[Source texts of formatted documents]
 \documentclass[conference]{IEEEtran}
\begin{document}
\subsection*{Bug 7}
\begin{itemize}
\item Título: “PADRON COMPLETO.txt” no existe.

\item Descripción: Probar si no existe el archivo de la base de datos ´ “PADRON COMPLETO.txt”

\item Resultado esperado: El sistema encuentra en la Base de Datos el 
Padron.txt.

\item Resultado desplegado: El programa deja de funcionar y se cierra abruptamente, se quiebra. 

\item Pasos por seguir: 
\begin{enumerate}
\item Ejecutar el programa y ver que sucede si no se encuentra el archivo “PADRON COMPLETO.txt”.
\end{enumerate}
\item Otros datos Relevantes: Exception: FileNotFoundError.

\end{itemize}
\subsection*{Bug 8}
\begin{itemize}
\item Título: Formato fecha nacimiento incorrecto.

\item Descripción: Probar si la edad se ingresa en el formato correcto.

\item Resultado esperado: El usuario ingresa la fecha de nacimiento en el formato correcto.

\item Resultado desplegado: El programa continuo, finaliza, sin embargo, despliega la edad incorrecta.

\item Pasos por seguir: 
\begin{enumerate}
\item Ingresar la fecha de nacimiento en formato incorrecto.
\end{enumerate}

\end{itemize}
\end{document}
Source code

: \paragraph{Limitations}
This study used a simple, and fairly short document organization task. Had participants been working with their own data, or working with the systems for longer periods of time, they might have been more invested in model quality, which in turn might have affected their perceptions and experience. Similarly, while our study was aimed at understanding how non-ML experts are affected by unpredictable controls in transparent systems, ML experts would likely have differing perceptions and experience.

▶ Task objective: The full set of data above must come back exactly as written.

▶ Answer space:
 \documentclass[conference]{IEEEtran}
\begin{document}
\subsection*{Bug 7}
\begin{itemize}
\item Título: “PADRON COMPLETO.txt” no existe.

\item Descripción: Probar si no existe el archivo de la base de datos ´ “PADRON COMPLETO.txt”

\item Resultado esperado: El sistema encuentra en la Base de Datos el 
Padron.txt.

\item Resultado desplegado: El programa deja de funcionar y se cierra abruptamente, se quiebra. 

\item Pasos por seguir: 
\begin{enumerate}
\item Ejecutar el programa y ver que sucede si no se encuentra el archivo “PADRON COMPLETO.txt”.
\end{enumerate}
\item Otros datos Relevantes: Exception: FileNotFoundError.

\end{itemize}
\subsection*{Bug 8}
\begin{itemize}
\item Título: Formato fecha nacimiento incorrecto.

\item Descripción: Probar si la edad se ingresa en el formato correcto.

\item Resultado esperado: El usuario ingresa la fecha de nacimiento en el formato correcto.

\item Resultado desplegado: El programa continuo, finaliza, sin embargo, despliega la edad incorrecta.

\item Pasos por seguir: 
\begin{enumerate}
\item Ingresar la fecha de nacimiento en formato incorrecto.
\end{enumerate}

\end{itemize}
\end{document}
Source code

: \paragraph{Limitations}
This study used a simple, and fairly short document organization task. Had participants been working with their own data, or working with the systems for longer periods of time, they might have been more invested in model quality, which in turn might have affected their perceptions and experience. Similarly, while our study was aimed at understanding how non-ML experts are affected by unpredictable controls in transparent systems, ML experts would likely have differing perceptions and experience.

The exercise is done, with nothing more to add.